■ EXERCISE DESCRIPTION: Copy every line of the records that includes the word "return".

[ENTRIES PROVIDED — start]

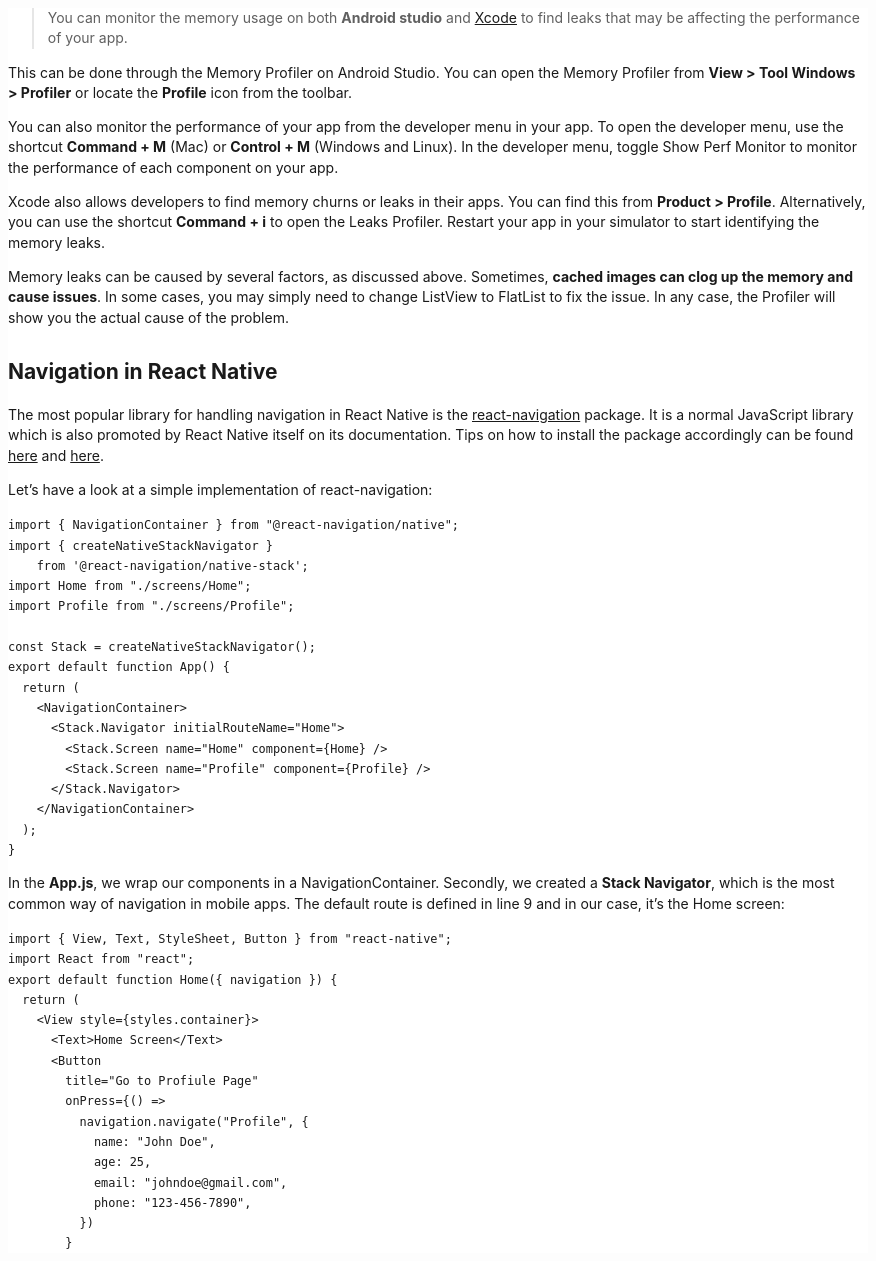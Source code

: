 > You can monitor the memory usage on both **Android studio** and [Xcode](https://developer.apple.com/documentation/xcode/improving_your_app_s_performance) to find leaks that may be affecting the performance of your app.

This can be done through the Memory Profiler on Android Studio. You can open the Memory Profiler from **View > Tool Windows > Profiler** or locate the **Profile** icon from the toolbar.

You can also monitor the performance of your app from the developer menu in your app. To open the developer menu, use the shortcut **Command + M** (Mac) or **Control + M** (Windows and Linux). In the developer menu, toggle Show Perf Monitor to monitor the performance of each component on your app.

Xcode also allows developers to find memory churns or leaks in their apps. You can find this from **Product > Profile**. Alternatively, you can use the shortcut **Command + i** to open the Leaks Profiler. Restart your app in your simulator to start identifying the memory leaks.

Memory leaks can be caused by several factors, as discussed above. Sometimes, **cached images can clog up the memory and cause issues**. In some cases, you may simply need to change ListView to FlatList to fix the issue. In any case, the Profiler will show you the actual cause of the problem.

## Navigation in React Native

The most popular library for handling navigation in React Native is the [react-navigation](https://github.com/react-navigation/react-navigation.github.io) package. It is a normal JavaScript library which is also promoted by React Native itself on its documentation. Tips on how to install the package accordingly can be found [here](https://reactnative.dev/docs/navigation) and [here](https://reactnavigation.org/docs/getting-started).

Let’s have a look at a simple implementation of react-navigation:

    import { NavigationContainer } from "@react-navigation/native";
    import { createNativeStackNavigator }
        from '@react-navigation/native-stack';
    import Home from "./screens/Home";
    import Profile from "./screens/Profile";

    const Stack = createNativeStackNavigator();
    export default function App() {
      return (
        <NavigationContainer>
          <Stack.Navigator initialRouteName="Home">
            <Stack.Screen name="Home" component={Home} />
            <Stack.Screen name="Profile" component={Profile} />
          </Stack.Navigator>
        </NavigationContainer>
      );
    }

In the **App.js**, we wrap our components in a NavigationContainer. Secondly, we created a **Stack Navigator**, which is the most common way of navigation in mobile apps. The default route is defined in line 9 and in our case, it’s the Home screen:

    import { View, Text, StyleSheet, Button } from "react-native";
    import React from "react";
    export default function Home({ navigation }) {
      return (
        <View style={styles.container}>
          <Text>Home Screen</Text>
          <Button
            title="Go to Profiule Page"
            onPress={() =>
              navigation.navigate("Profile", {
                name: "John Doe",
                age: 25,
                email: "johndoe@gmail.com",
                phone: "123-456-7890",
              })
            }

[ENTRIES PROVIDED — finish]
[ENTRIES PROVIDED — start]

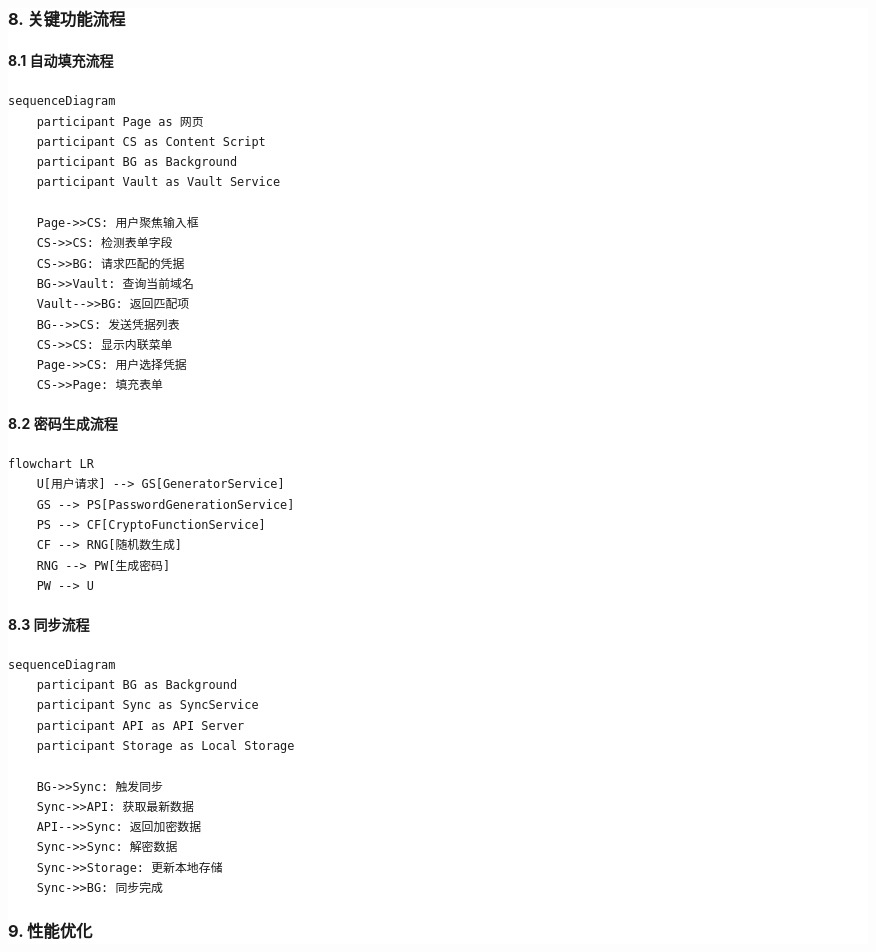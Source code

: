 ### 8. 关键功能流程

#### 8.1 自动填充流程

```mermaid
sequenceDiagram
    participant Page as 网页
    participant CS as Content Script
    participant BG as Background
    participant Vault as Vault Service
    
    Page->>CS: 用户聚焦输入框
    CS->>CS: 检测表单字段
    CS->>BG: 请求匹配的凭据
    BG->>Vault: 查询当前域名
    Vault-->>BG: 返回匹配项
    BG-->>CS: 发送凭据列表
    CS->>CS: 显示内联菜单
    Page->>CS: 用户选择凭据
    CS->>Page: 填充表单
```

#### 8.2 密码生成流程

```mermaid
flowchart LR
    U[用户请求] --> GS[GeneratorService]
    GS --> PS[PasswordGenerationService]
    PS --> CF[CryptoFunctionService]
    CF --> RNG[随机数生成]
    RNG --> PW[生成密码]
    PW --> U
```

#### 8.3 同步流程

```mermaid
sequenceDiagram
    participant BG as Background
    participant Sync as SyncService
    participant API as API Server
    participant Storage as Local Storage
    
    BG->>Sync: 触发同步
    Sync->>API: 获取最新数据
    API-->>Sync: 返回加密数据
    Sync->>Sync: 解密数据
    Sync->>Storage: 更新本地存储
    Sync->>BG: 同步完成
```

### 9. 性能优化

[ENTRIES PROVIDED — finish]
[ENTRIES PROVIDED — start]

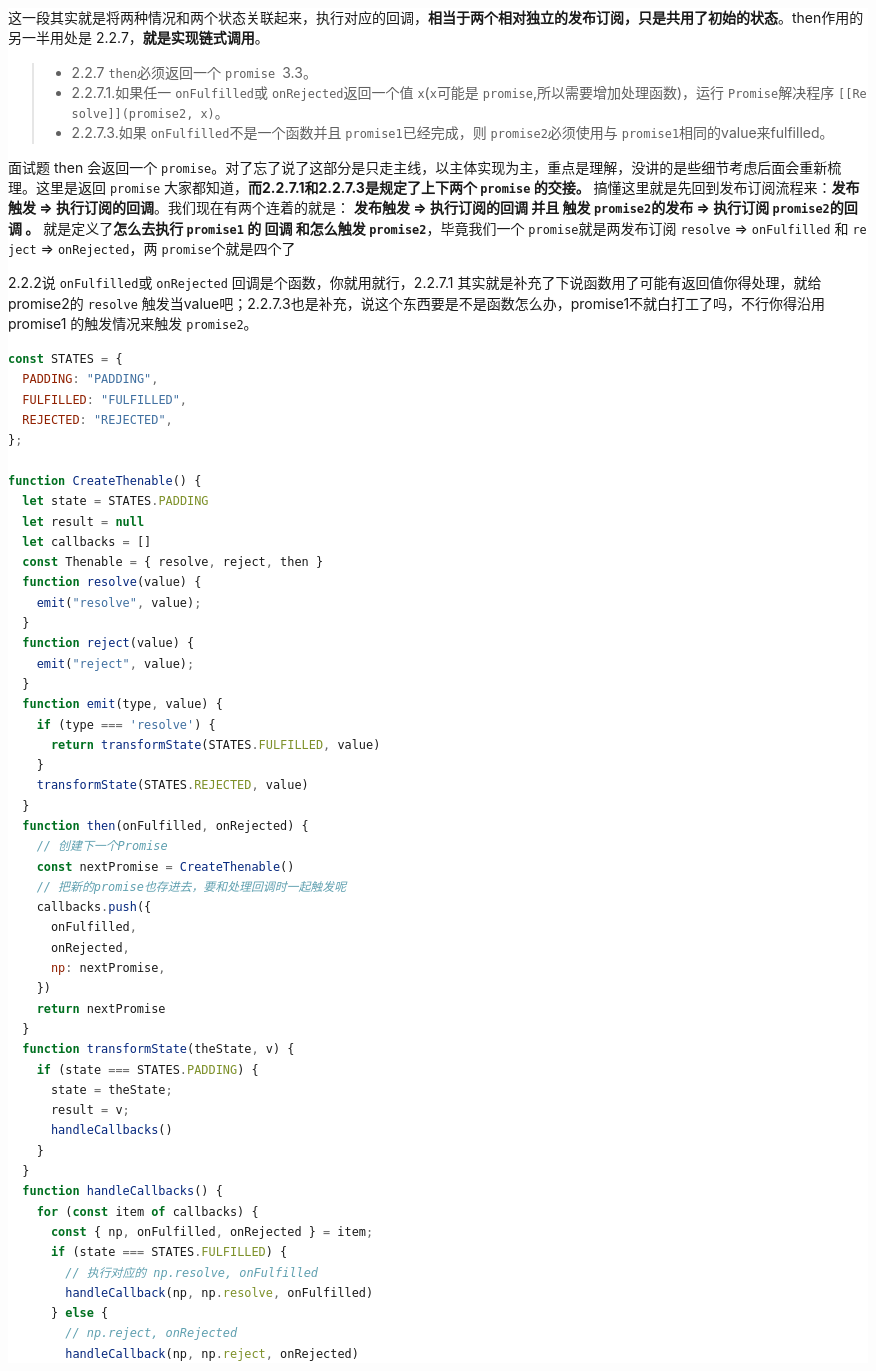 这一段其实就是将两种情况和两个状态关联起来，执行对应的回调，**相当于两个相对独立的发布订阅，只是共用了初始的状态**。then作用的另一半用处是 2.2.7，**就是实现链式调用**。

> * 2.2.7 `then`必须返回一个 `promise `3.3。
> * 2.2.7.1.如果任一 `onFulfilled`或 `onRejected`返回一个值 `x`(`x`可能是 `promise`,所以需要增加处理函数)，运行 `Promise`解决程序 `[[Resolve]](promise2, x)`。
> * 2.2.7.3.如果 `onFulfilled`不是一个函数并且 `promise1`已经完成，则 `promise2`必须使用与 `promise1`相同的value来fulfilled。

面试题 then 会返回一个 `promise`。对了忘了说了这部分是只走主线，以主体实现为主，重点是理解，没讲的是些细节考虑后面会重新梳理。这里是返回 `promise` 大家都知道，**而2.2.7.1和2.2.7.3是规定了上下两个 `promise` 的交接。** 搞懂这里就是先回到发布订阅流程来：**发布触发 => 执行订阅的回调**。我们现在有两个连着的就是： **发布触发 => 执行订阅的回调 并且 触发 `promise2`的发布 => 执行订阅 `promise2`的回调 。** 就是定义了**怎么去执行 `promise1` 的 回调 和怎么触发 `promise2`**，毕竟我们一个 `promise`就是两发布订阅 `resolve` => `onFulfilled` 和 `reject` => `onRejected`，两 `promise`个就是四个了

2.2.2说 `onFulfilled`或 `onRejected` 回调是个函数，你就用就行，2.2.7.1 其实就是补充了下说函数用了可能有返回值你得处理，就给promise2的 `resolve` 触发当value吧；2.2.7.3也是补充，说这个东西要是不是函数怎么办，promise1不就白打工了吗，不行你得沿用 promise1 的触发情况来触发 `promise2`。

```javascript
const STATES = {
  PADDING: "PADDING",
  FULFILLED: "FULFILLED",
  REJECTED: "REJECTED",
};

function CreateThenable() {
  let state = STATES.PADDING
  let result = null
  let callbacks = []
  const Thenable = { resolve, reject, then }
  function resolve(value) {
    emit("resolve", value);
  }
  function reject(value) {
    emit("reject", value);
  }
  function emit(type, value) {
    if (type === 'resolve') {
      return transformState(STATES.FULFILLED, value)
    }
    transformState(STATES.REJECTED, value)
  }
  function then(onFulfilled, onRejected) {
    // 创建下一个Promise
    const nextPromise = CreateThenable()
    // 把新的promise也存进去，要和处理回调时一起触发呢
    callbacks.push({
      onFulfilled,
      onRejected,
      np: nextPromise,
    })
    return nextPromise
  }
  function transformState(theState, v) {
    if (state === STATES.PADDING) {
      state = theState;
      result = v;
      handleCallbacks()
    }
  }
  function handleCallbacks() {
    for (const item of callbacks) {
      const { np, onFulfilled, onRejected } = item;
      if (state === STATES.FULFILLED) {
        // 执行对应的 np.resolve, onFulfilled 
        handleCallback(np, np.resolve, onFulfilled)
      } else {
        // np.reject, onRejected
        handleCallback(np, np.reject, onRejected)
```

[ENTRIES PROVIDED — finish]

■ TASK SOLUTION:
      return (
      return (
      return transformState(STATES.FULFILLED, value)
    return nextPromise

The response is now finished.